The source they ended up using was a form of lead-halite perovskite nanoparticles. Thin films of lead halide perovskites are widely pursued as potential next-generation photovoltaics, among other things, because they can be much lighter and easier to process than today’s standard silicon-based photovoltaics. In nanoparticle form, lead-halide perovskites are distinguished by their blindingly fast cryogenic emission rate, which distinguishes them from other colloidal semiconductor nanoparticles. The faster the light is emitted, the more likely the output will have a well-defined wave function. Thus, the fast emission rates uniquely position the lead-halide perovskite nanoparticles to emit quantum light.
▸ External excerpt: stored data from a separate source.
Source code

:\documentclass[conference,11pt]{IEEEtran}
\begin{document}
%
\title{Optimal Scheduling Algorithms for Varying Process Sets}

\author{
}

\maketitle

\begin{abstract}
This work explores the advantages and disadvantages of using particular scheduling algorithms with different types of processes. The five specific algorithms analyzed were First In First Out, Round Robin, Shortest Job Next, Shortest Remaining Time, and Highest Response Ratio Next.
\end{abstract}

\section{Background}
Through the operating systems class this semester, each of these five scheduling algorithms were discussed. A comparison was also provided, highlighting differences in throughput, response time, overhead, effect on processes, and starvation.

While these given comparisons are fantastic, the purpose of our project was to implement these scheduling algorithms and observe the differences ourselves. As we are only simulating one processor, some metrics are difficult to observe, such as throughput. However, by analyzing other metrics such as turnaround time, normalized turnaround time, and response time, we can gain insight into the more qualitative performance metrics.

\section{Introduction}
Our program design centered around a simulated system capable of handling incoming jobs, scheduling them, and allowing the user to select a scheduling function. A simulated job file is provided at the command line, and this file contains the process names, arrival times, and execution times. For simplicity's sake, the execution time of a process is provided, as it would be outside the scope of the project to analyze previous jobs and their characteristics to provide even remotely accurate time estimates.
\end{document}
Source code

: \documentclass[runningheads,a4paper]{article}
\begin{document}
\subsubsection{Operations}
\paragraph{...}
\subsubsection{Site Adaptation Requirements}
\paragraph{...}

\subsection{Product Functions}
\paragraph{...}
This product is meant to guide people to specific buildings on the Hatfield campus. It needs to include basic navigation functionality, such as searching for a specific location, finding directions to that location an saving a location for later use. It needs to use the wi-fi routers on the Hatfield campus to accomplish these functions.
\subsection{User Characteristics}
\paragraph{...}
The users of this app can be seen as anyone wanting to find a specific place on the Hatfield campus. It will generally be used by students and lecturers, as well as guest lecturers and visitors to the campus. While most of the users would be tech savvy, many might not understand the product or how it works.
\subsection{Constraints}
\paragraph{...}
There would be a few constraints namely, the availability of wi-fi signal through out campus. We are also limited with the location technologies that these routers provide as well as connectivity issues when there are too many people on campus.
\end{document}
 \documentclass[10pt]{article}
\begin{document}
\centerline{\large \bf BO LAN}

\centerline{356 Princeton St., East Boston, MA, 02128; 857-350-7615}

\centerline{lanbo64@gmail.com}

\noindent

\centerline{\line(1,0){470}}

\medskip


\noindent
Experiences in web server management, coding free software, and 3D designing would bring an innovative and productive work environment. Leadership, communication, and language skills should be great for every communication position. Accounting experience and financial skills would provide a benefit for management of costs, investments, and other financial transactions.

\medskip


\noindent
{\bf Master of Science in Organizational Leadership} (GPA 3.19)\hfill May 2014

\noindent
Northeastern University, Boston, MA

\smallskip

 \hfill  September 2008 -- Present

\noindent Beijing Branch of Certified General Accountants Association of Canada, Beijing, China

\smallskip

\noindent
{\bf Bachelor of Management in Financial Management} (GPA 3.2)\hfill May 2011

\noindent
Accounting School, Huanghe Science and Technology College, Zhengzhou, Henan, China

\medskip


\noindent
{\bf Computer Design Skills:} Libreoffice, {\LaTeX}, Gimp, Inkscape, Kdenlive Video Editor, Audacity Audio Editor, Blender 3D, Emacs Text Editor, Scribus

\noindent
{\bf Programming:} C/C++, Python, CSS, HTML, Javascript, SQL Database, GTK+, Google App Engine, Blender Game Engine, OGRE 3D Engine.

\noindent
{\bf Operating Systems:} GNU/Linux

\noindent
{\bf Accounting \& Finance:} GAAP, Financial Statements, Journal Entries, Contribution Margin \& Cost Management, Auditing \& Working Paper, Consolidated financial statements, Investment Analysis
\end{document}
To test whether the photons they generate do indeed have this indistinguishable property, a standard test is to detect a specific type of interference between two photons known as Hong-Ou-Mandel interference. This phenomenon is central to many quantum-based technologies, Kaplan says, and therefore demonstrating its presence “is the hallmark of confirming that a photon source can be used for these purposes.”

Very few materials can emit light that meets this test, he says. “They can almost be counted on one hand.” While their new source is still not perfect, producing HOM interference only about half the time, other sources have significant trouble achieving scalability. “The reason the other sources are consistent is that they are made of the purest materials and are individually made one by one, atom by atom. So it has very poor scalability and very poor reproducibility,” Kaplan says.

In contrast, perovskite nanoparticles are made in solution and simply deposited on a substrate material. “We’re basically just spinning them on a surface, in this case just a plain glass surface,” Kaplan says. “And we’re seeing them engage in these behaviors that were previously only seen under the most rigorous training conditions.”

So while these materials may not be perfect yet, “They’re very scalable, we can make a lot of them. and currently they are very unoptimized. We can integrate them into devices and we can further improve them,” Kaplan says.

At this stage, he says, this work is a “very interesting fundamental discovery” showing the possibilities of these materials. “The importance of the work is that we hope it can encourage people to look at how to further improve them on different device architectures.”

And, Bavendi adds, by integrating these emitters into reflective systems called optical cavities, as has already been done with the other sources, “we have full confidence that integrating them into an optical cavity will raise their properties to the level of the competition. ”

Reference: “Hong–Ou–Mandel Interference in Colloidal CsPbBr3 perovskite nanocrystals” by Alexander EK Kaplan, Chantal J. Krajewska, Andrew H. Prope, Weiwei Sun, Tara Sverko, David B. Berkinski, Hendrik Utsat, and Mungi G. Bavendi, 22 Jun 2023, Photonics of nature.
DOI: 10.1038/s41566-023-01225-w

The research team includes Chantal Krajewska, Andrew Prope, Weiwei Sun, Tara Sverko, David Berkinski, and Hendrik Utsat. The work was supported by the US Department of Energy and the Natural Sciences and Engineering Research Council of Canada.